The present wall painting is particularly notable for its use of colour and vivid swirling line. Compare a mural section in Cave 3, Mogao Grottoes, Dunhuang, executed during the Yuan dynasty immediately after the Mongol conquest of the Tibetan kingdom which controlled Dunhuang, illustrated Whitefield et.al., Cave Temples of Mogao. Art and History on the Silk Road, Los Angeles, 2000, p. 90, in which a monumental figure of Ekadasamukha Avalokitesvara, in his 'One-Thousand Armed' manifestation, appears in a muted and controlled colour palette but with shimmering lines and virtuoso variation of compositional density. This draws on the extremely sinuous lines and delicate craftsmanship of Song dynasty murals, a rare group was exhibited by C.T. Loo in 1946, including three now in the Nelson-Atkins Museum of Art, Kansas City, op.cit., pp.313, executed in the mid 10th century for the Zisheng Temple, Wen xian, Henan province.

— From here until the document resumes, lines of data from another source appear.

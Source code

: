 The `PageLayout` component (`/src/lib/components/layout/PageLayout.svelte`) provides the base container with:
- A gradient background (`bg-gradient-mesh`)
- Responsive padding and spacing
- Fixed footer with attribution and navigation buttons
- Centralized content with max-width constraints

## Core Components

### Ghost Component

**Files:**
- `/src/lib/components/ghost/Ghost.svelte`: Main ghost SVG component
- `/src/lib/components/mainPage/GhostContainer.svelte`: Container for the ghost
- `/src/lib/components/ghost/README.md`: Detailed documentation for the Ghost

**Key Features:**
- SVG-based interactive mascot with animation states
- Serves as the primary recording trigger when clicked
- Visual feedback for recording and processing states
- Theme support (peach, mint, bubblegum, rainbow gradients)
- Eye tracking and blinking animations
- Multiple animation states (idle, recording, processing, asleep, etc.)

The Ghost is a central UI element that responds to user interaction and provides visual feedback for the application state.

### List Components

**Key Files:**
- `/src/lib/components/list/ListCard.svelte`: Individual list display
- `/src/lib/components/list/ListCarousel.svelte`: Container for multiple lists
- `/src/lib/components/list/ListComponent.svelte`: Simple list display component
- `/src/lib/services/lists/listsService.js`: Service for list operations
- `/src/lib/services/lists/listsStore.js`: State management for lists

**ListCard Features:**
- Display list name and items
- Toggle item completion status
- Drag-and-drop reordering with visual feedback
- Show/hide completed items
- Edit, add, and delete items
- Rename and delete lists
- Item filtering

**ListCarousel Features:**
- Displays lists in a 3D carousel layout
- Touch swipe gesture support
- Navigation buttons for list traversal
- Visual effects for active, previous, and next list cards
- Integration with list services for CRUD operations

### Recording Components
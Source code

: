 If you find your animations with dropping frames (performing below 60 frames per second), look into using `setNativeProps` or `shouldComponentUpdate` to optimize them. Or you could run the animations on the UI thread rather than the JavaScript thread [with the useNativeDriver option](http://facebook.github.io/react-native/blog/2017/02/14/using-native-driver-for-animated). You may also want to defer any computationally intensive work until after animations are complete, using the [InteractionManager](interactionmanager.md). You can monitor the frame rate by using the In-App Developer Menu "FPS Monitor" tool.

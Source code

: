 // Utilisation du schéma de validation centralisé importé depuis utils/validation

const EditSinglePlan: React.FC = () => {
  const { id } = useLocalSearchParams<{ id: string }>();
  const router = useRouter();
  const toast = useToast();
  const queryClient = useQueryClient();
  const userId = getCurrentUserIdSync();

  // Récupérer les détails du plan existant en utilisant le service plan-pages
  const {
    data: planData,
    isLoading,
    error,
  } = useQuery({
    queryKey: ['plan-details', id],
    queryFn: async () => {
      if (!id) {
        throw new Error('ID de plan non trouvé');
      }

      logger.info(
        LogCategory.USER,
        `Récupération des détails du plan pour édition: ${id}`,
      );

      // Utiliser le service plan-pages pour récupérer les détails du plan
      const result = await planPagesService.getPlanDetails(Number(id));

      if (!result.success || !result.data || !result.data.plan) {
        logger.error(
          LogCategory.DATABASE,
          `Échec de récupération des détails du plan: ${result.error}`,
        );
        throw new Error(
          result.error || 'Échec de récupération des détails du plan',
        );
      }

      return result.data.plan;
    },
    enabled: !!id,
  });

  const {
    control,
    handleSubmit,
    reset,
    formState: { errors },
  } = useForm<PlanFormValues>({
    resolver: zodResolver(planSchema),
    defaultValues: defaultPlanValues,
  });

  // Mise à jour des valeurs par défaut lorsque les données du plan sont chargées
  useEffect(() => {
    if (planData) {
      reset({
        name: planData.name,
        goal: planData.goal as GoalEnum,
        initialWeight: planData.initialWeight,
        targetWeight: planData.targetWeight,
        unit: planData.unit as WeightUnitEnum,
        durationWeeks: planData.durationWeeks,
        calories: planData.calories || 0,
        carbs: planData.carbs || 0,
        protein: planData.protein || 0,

The depiction of the lokapala figure is also outstanding in its expressiveness, both in religious fervour and emotional complexity. Guardian figures, lokapala, and 'thunderbolt-bearers', vajrapani, were traditionally depicted in postures of strength and rage, with strained tendons and muscles, and grotesque or exaggerated features, to characterize their ferocity and prowess in protecting the Buddhist faith. The present figure confronts the viewer directly with his bulging eyes, yet bears an inscrutable expression, hinting at compassionate concern, inner conflict, dignity, and an awareness of the burdens of duty and decisive action. His emblem, a sword, identifies him as Virudhaka, Guardian King of the South. His compatriots are Vaisravana, Guardian King of the North, bearing a stupa and halberd; Dhrtarastra, Guardian King of the East, bearing a lute; and Virupaksa, Guardian King of the West, bearing a snake and a jewel. It is interesting to compare the marble reliefs of the Guardians of the North and East, executed in 1342-45 on the monumental Cloud Terrace of the Juyong Guan Gate, Beijing, illustrated in Sherman E Lee and Wai-kam Ho, Chinese Art under the Mongols. The Yuan Dynasty (1279-1368), Cleveland, 1968, pp. 7-8, figs 1-2, who bear extremely similar armour and decorated sleeve-guards.
Compare the slightly later Ming dynasty development in pictorial line and composition, from a large section of three bodhisattvas, executed in the 15th century for the Chingliang Si, 'Temple of Pure Coolness', in Xingdiang xian, Hebei province, now preserved in the British Museum, London, and illustrated in Wladimir Zwalf, Buddhism. Art and Faith, New York, 1985, no. 327.